_Records shown:_
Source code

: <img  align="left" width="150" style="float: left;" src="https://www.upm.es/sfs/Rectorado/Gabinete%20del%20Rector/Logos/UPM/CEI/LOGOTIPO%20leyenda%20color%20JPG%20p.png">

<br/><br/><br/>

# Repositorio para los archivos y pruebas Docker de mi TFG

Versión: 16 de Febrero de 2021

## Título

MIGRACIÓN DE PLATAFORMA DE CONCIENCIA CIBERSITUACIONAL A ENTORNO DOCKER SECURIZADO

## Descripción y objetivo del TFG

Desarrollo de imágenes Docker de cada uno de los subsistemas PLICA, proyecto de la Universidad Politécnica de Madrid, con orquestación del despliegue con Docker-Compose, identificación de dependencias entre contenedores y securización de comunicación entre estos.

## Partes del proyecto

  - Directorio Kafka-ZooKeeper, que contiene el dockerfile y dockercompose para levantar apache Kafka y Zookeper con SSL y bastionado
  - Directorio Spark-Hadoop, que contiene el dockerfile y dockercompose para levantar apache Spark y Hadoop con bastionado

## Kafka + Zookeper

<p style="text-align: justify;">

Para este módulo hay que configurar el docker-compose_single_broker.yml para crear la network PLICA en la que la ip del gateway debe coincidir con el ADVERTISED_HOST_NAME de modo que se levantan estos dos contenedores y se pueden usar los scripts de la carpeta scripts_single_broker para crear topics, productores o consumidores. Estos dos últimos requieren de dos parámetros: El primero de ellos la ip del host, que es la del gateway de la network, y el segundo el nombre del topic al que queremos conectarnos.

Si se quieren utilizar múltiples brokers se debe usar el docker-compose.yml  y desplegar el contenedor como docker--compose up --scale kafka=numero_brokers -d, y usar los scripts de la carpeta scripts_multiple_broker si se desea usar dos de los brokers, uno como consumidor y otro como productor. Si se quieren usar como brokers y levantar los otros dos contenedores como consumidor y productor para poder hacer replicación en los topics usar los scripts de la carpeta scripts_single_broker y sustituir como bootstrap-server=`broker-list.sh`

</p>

_What this task involves:_ Please repeat the material exactly as it appears above.

_Task solution:_
Source code

: <img  align="left" width="150" style="float: left;" src="https://www.upm.es/sfs/Rectorado/Gabinete%20del%20Rector/Logos/UPM/CEI/LOGOTIPO%20leyenda%20color%20JPG%20p.png">

<br/><br/><br/>

# Repositorio para los archivos y pruebas Docker de mi TFG

Versión: 16 de Febrero de 2021

## Título

MIGRACIÓN DE PLATAFORMA DE CONCIENCIA CIBERSITUACIONAL A ENTORNO DOCKER SECURIZADO

## Descripción y objetivo del TFG

Desarrollo de imágenes Docker de cada uno de los subsistemas PLICA, proyecto de la Universidad Politécnica de Madrid, con orquestación del despliegue con Docker-Compose, identificación de dependencias entre contenedores y securización de comunicación entre estos.

## Partes del proyecto

  - Directorio Kafka-ZooKeeper, que contiene el dockerfile y dockercompose para levantar apache Kafka y Zookeper con SSL y bastionado
  - Directorio Spark-Hadoop, que contiene el dockerfile y dockercompose para levantar apache Spark y Hadoop con bastionado

## Kafka + Zookeper

<p style="text-align: justify;">

Para este módulo hay que configurar el docker-compose_single_broker.yml para crear la network PLICA en la que la ip del gateway debe coincidir con el ADVERTISED_HOST_NAME de modo que se levantan estos dos contenedores y se pueden usar los scripts de la carpeta scripts_single_broker para crear topics, productores o consumidores. Estos dos últimos requieren de dos parámetros: El primero de ellos la ip del host, que es la del gateway de la network, y el segundo el nombre del topic al que queremos conectarnos.

Si se quieren utilizar múltiples brokers se debe usar el docker-compose.yml  y desplegar el contenedor como docker--compose up --scale kafka=numero_brokers -d, y usar los scripts de la carpeta scripts_multiple_broker si se desea usar dos de los brokers, uno como consumidor y otro como productor. Si se quieren usar como brokers y levantar los otros dos contenedores como consumidor y productor para poder hacer replicación en los topics usar los scripts de la carpeta scripts_single_broker y sustituir como bootstrap-server=`broker-list.sh`

</p>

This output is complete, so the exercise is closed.